Ogni sensazione ha il diritto di essere ascoltata, accolta e accompagnata. Solo successivamente saremo in grado di decidere pesi e misure, mosse e contromosse, aggiustamenti e iniziative per prendercene cura.
Mi sono domandato perché in me emergano rabbia e tristezza rispetto all’essere condotti a pensare a chi sta peggio. Credo che il motivo sia che questa comunicazione tra individui, che a volte comincia quando siamo molto piccoli, può diventare, se ripetuta nel tempo, un dialogo interno pericoloso. Se ogni volta che provo una sensazione spiacevole e la esprimo vengo redarguito perché non è così grave, non è importante, perché c’è chi sta molto peggio, finirò per reprimere e giudicare negativamente ogni mia sensazione, finirò per vergognarmi di ciò che sento! Così smetterò di comunicare emozioni, rischierò addirittura di congelare l’ascolto di me stesso, di non ascoltare più il mio corpo vivo e vitale.
Ciò può provocare somatizzazioni e disturbi d’ansia molto forti. Se pensiamo all’emozione come energia in continuo movimento e al corpo come un contenitore, si può facilmente immaginare come, in un corpo senza sfoghi, sfiati e vie di uscita, l’energia possa rimbalzare e accelerare continuamente, fare danni e trasformarsi in ansia e panico. In questo quadro, il dialogo esterno diventa un dialogo interno: i protagonisti sono sempre gli stessi però. C’è una parte bambina che prova una sensazione e sente di volerla comunicare e una parte genitoriale che non la accoglie, la giudica e la mette in un paragone del tutto arbitrario e inutile con altre situazioni. In tutto questo, la parte affettiva è esclusa, quella adulta è in ferie e il bambino riceve una frustrazione gigantesca ad un suo moto naturale.
Prendiamo un esempio vicino a noi in questo strano 2020. Moltissime persone, negli ultimi mesi, hanno sentito noia e l’hanno espresso. Le bordate genitoriali indignate sono arrivate copiose. Cos’è la noia di fronte alla tragedia in corso? Come è possibile esprimere un sentimento così futile? Che vergogna!
Ho provato a domandarmi quale sarebbe stata la reazione che mi avrebbe tenuto tranquillo e non avrebbe condotto i miei polpastrelli sulla tastiera del PC per scrivere questo articolo. Quale risposta avrebbe tenuto lontano il mio bambino interiore dal ricordo spiacevole di emozioni frustrate e permessi non dati? La risposta è semplice: accoglienza, ascolto e le parole del genitore affettivo. “Capisco la tua noia, deve essere difficile stare da soli, non sapere cosa fare, non potere vedere gli amici, non potersi dedicare a quell’hobby a cui tieni tanto”. Si può abbracciare anche con delle semplici parole, tranquillizzare la parte emotiva e far emergere una parte adulta (che c’è se non stiamo parlando con un bambino di cinque anni!). A quel punto, avendo dato un permesso, avendo accolto e ascoltato, si possono introdurre anche discorsi di responsabilità sociale: “Dai ci si annoia ma è un gesto importante per il prossimo e per il futuro del mondo” e ricordare le cose positive e le fortune: “Guarda grazie alla tecnologia puoi sentire e vedere gli amici e per fortuna sei in salute”.

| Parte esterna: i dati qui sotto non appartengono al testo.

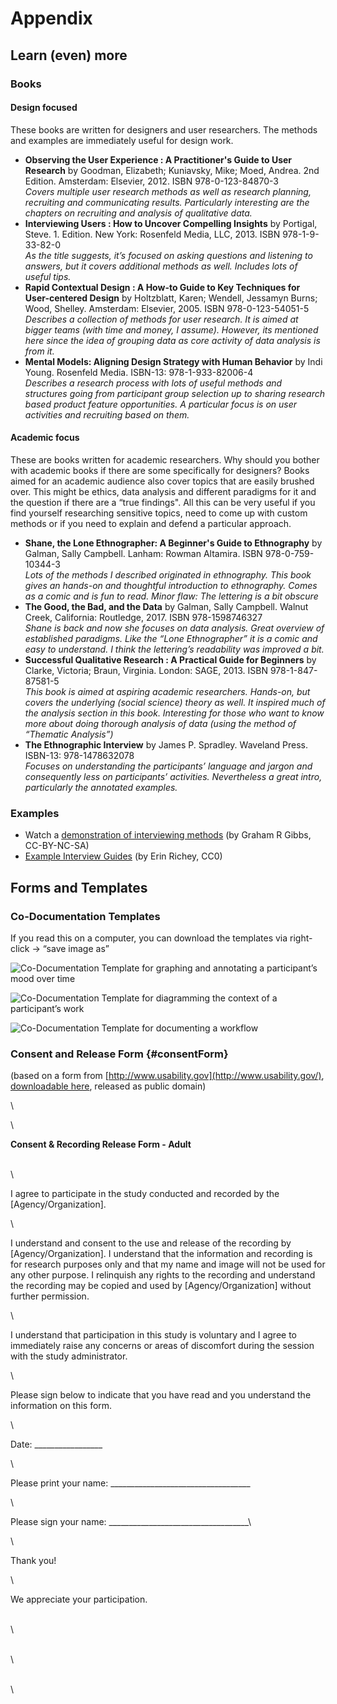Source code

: # Appendix

## Learn (even) more

### Books

#### Design focused
 
These books are written for designers and user researchers. The methods and examples are immediately useful for design work. 

*  **Observing the User Experience : A Practitioner's Guide to User Research** by Goodman, Elizabeth; Kuniavsky, Mike; Moed, Andrea. 2nd Edition. Amsterdam: Elsevier, 2012. ISBN 978-0-123-84870-3 <br> *Covers multiple user research methods as well as research planning, recruiting and communicating results. Particularly interesting are the chapters on recruiting and analysis of qualitative data.*
* **Interviewing Users : How to Uncover Compelling Insights** by Portigal, Steve. 1. Edition. New York: Rosenfeld Media, LLC, 2013. ISBN 978-1-9-33-82-0 <br> *As the title suggests, it’s focused on asking questions and listening to answers, but it covers additional methods as well. Includes lots of useful tips.*
* **Rapid Contextual Design : A How-to Guide to Key Techniques for User-centered Design** by Holtzblatt, Karen; Wendell, Jessamyn Burns; Wood, Shelley. Amsterdam: Elsevier, 2005. ISBN 978-0-123-54051-5 <br> *Describes a collection of methods for user research. It is aimed at bigger teams (with time and money, I assume). However, its mentioned here since the idea of grouping data as core activity of data analysis is from it.*
* **Mental Models: Aligning Design Strategy with Human Behavior** by  Indi Young. Rosenfeld Media. ISBN-13:  978-1-933-82006-4 <br> *Describes a research process with lots of useful methods and structures going from participant group selection up to sharing research based product feature opportunities. A particular focus is on user activities and recruiting based on them.* 

#### Academic focus

These are books written for academic researchers. Why should you bother with academic books if there are some specifically for designers? Books aimed for an academic audience also cover topics that are easily brushed over. This might be ethics, data analysis and different paradigms for it and the question if there are a “true findings". All this can be very useful if you find yourself researching sensitive topics, need to come up with custom methods or if you need to explain and defend a particular approach.

* **Shane, the Lone Ethnographer: A Beginner's Guide to Ethnography** by Galman, Sally Campbell. Lanham: Rowman Altamira. ISBN 978-0-759-10344-3 <br> *Lots of the methods I described originated in ethnography. This book gives an hands-on and thoughtful introduction to ethnography. Comes as a comic and is fun to read. Minor flaw: The lettering is a bit obscure*
* **The Good, the Bad, and the Data** by Galman, Sally Campbell.  Walnut Creek, California: Routledge, 2017. ISBN 978-1598746327 <br> *Shane is back and now she focuses on data analysis. Great overview of established paradigms. Like the “Lone Ethnographer” it is a comic and easy to understand. I think the lettering’s readability was improved a bit.*
* **Successful Qualitative Research : A Practical Guide for Beginners** by Clarke, Victoria; Braun, Virginia. London: SAGE, 2013. ISBN 978-1-847-87581-5 <br> *This book is aimed at  aspiring academic researchers. Hands-on, but covers the underlying (social science) theory as well. It inspired much of the analysis section in this book. Interesting for those who want to know more about doing thorough analysis of data (using the method of “Thematic Analysis”)*
* **The Ethnographic Interview** by  James P. Spradley. Waveland Press. ISBN-13: 978-1478632078 <br> *Focuses on understanding the participants’ language and jargon and consequently less on participants’ activities. Nevertheless a great intro, particularly the annotated examples.* <!-- thanks to Jonathan Morgan, Wikimedia, for suggesting this book -->


### Examples

* Watch a [demonstration of interviewing methods](https://www.youtube.com/watch?v=9t-_hYjAKww) (by Graham R Gibbs, CC-BY-NC-SA)
* [Example Interview Guides](https://github.com/idno/User-Research/tree/master/Interviews) (by Erin Richey,  CC0)


## Forms and Templates

### Co-Documentation Templates

If you read this on a computer, you  can download the templates via right-click →  “save image as”

![Co-Documentation Template for graphing and annotating a participant’s mood over time](images/CoDocument_Template_FeelingTime_eng.svg)

![ Co-Documentation Template for diagramming the context of a participant’s work](images/CoDocument_Template_PeopleCollaboration_eng.svg)

![Co-Documentation Template for documenting a workflow](images/CoDocument_Template_Process_eng.svg)

### Consent and Release Form {#consentForm}

(based on a form from
[http://www.usability.gov](http://www.usability.gov/), [downloadable here](http://www.usability.gov/how-to-and-tools/resources/templates/consent-recording-release-form-adult.html),
released as public domain)

\

\

**Consent & Recording Release Form - Adult**


\
\

I agree to participate in the study conducted and recorded by the
[Agency/Organization].

\

I understand and consent to the use and release of the recording by
[Agency/Organization]. I understand that the information and recording
is for research purposes only and that my name and image will not be
used for any other purpose. I relinquish any rights to the recording and
understand the recording may be copied and used by [Agency/Organization]
without further permission.

\

I understand that participation in this study is voluntary and I agree
to immediately raise any concerns or areas of discomfort during the
session with the study administrator.

\

Please sign below to indicate that you have read and you understand the
information on this form.

\

Date: \_\_\_\_\_\_\_\_\_\_\_\_\_\_\_\_\_

\

Please print your name: \_\_\_\_\_\_\_\_\_\_\_\_\_\_\_\_\_\_\_\_\_\_\_\_\_\_\_\_\_\_\_\_\_\_\_

\

Please sign your name: \_\_\_\_\_\_\_\_\_\_\_\_\_\_\_\_\_\_\_\_\_\_\_\_\_\_\_\_\_\_\_\_\_\_\_\

\

Thank you!


\

We appreciate your participation.

\
\

\
\

\
\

Lo scopo è lo stesso, il modo è molto diverso e il risultato della comunicazione è decisamente più efficace, rispettoso e con una probabilità molto maggiore di ascolto e comprensione.
Tutte le sensazioni e le emozioni hanno il diritto di esistere e di essere accolte, tutto il resto può essere introdotto soltanto dopo che quel “sentire” ha avuto un’adeguata accoglienza e una risposta affettiva.